The two most recently approved additives — advantame and neotame — have the greatest sweetness intensity. Approved in 2002, neotame is approximately 7,000 to 13,000 times sweeter than sugar. Advantame was approved in 2014 and is almost 20,000 times sweeter than sugar.

Advantame has a clean, sweet taste and is known for enhancing flavors such as vanilla, chocolate and fruit. It may be blended with sugar or high-fructose corn syrup for partial sugar replacement to reduce cost and calories or with other high intensity sweeteners.

The two GRAS high-intensity sweeteners are the ones many formulators are pursuing because of their natural, clean label reputation. Both are based on plant extracts and are heat stable.

Stevia-based sweeteners are the more widely known of the two. Based on extracts (steviol glycosides) from leaves of the stevia rebaudina plant, stevia-based sweeteners are 200 to 400 times sweeter than sugar. The F.D.A. has received many GRAS notifications for use of high-purity (95% minimum purity) steviol 
glycosides, including rebaudioside A (also known as reb A), stevioside, rebaudioside D and steviol glycoside mixture preparations with reb A and/or stevioside as predominant components. The agency has not questioned any of the notifiers’ GRAS determinations.

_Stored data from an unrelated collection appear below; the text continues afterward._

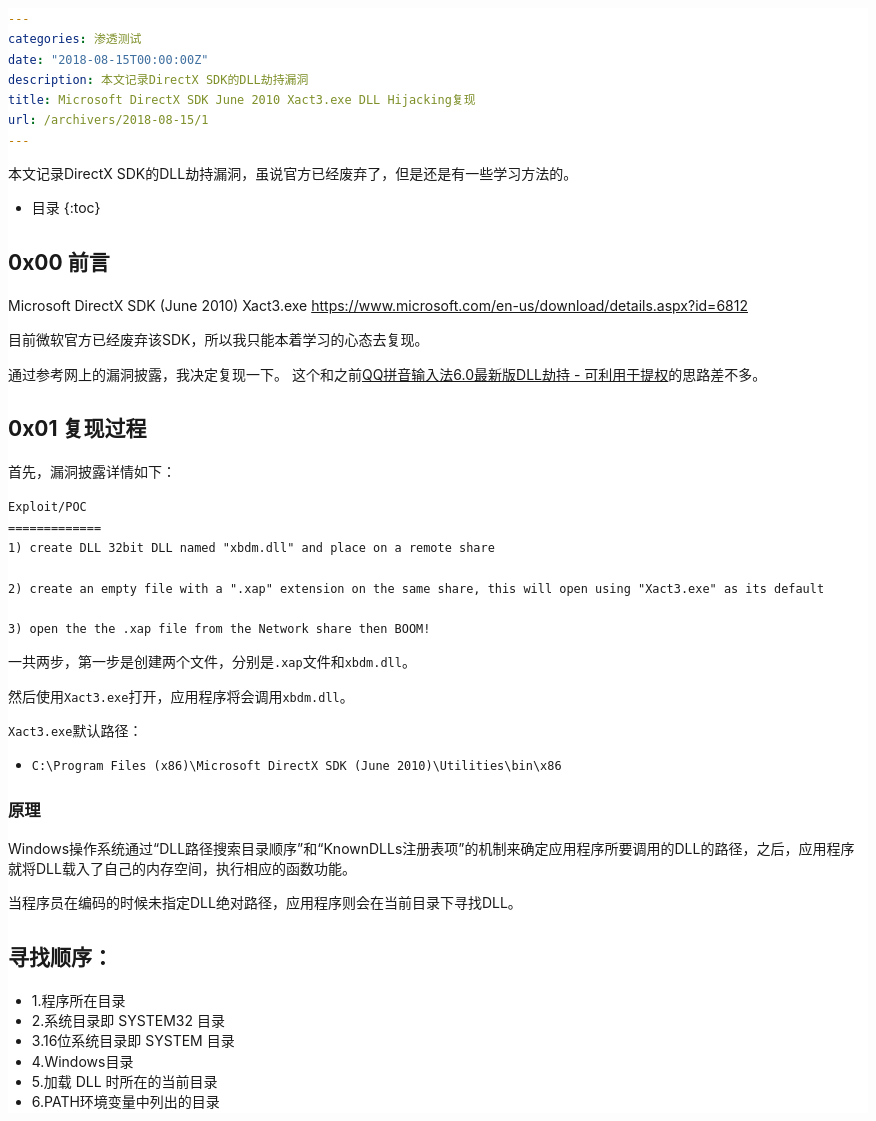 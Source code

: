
 ```yaml
---
categories: 渗透测试
date: "2018-08-15T00:00:00Z"
description: 本文记录DirectX SDK的DLL劫持漏洞
title: Microsoft DirectX SDK June 2010 Xact3.exe DLL Hijacking复现
url: /archivers/2018-08-15/1
---
```


本文记录DirectX SDK的DLL劫持漏洞，虽说官方已经废弃了，但是还是有一些学习方法的。

* 目录
{:toc}

## 0x00 前言

Microsoft DirectX SDK (June 2010) Xact3.exe
https://www.microsoft.com/en-us/download/details.aspx?id=6812

目前微软官方已经废弃该SDK，所以我只能本着学习的心态去复现。

通过参考网上的漏洞披露，我决定复现一下。 这个和之前[QQ拼音输入法6.0最新版DLL劫持 - 可利用于提权](http://payloads.online/archivers/2018-06-09/1)的思路差不多。

## 0x01 复现过程

首先，漏洞披露详情如下：

```
Exploit/POC
=============
1) create DLL 32bit DLL named "xbdm.dll" and place on a remote share

2) create an empty file with a ".xap" extension on the same share, this will open using "Xact3.exe" as its default

3) open the the .xap file from the Network share then BOOM!
```

一共两步，第一步是创建两个文件，分别是`.xap`文件和`xbdm.dll`。

然后使用`Xact3.exe`打开，应用程序将会调用`xbdm.dll`。

`Xact3.exe`默认路径：

* `C:\Program Files (x86)\Microsoft DirectX SDK (June 2010)\Utilities\bin\x86`


### 原理

Windows操作系统通过“DLL路径搜索目录顺序”和“KnownDLLs注册表项”的机制来确定应用程序所要调用的DLL的路径，之后，应用程序就将DLL载入了自己的内存空间，执行相应的函数功能。

当程序员在编码的时候未指定DLL绝对路径，应用程序则会在当前目录下寻找DLL。


寻找顺序：
---------------
* 1.程序所在目录
* 2.系统目录即 SYSTEM32 目录
* 3.16位系统目录即 SYSTEM 目录
* 4.Windows目录
* 5.加载 DLL 时所在的当前目录
* 6.PATH环境变量中列出的目录
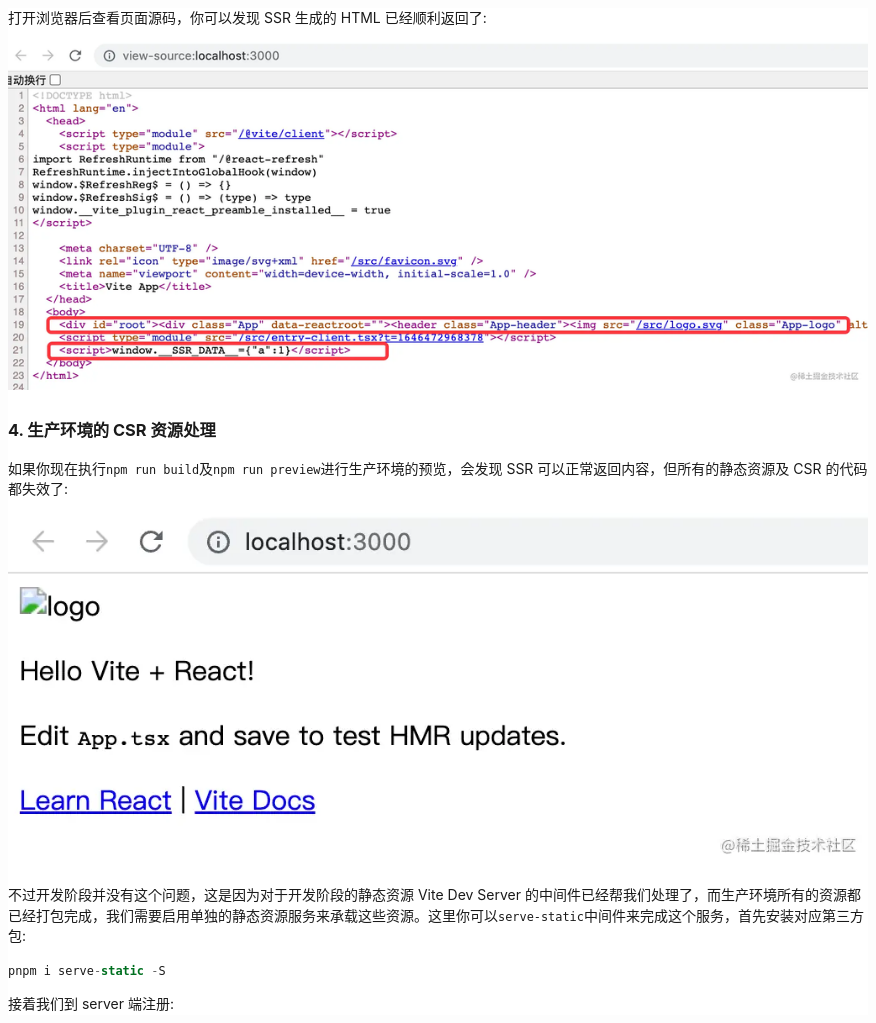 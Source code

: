 打开浏览器后查看页面源码，你可以发现 SSR 生成的 HTML 已经顺利返回了:

![image.png](./images/1ae0b9a8501954f2f0a2ada344e8f0a2.webp )

### 4. 生产环境的 CSR 资源处理

如果你现在执行`npm run build`及`npm run preview`进行生产环境的预览，会发现 SSR 可以正常返回内容，但所有的静态资源及 CSR 的代码都失效了:


![image.png](./images/8f322ea07f89d6392e58d352c5f15b8b.webp )


不过开发阶段并没有这个问题，这是因为对于开发阶段的静态资源 Vite Dev Server 的中间件已经帮我们处理了，而生产环境所有的资源都已经打包完成，我们需要启用单独的静态资源服务来承载这些资源。这里你可以`serve-static`中间件来完成这个服务，首先安装对应第三方包:
```ts
pnpm i serve-static -S
```
接着我们到 server 端注册:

However, the use of stevia leaf and crude stevia extracts is not considered GRAS, and their import into the United States is not permitted for use as sweeteners.

The other GRAS high-intensity sweetener is monk fruit, also known as luo han guo (Siraitia grosvenorii). It is sourced from a small, vine-grown, subtropical fruit that gets its zero-calorie sweetness from naturally occurring antioxidants called mogrosides, which are up to 300 times sweeter than sugar.

Additional reduction options

The most recent sweetener to enter the marketplace is allulose, an almost no-calorie sugar monosaccharide that exists in nature. Recognized as GRAS in 2015, the ingredient provides the mouthfeel of table sugar, along with about 70% of its sweetness; thus, it is not a high-intensity sweetener. Rather, it is considered a low-calorie sugar, as it provides 90% fewer calories than full caloric sugar.

“Allulose may not be a high-intensity sweetener, but it is a very good match with many high-intensity sweeteners in the market,” said Yuma Tani, deputy manager of research and development, Matsutani, Itami, Japan. “It is a monosaccharide characterized as a ‘rare sugar’ and contains just 0.2 calories per gram, delivering true sugar flavor with no aftertaste.”

Reducing added sugars in beverages
One of the more common sweeteners to be used in beverage sugar reduction is erythritol, which has about 60% to 70% the sweetening power of sucrose with zero calories per gram. It occurs naturally in fruits such as pears, melons and grapes.

As a substance that exists in nature, allulose is found in small quantities in jackfruit, figs, raisins and wheat and is naturally present in small quantities in foods such as caramel sauce, maple syrup and brown sugar. Allulose has several beneficial health characteristics. When consumed, the body absorbs the allulose but does not metabolize it; therefore, it is not converted to glucose, so its calories are not available to the body, making it practically calorie-free. Unlike other caloric sugars, allulose has no impact on blood glucose or insulin levels.

There are many sugar alcohols in the market, each with varying properties. One of the more common to be used in beverage sugar reduction, especially in the natural foods industry, is erythritol, which has about 60% to 70% the sweetening power of sucrose with zero calories per gram. It occurs naturally in fruits such as pears, melons and grapes, as well as foods such as mushrooms and fermentation-derived foods such as wine, soy sauce and cheese. Since 2001, it has been considered GRAS. Erythritol does provide bulk, so when used in combination with high-intensity sweeteners, desirable mouthfeel is often readily achieved.

As the new Nutrition Facts Panel begins to appear on packaged products, the media will be educating consumers about the changes and what to focus on. Added sugars are bound to be a major emphasis. Beverage formulators have more than two years to manipulate sweeteners and other ingredients to reduce the amount of added sugars on product labels to better compete in the beverage space.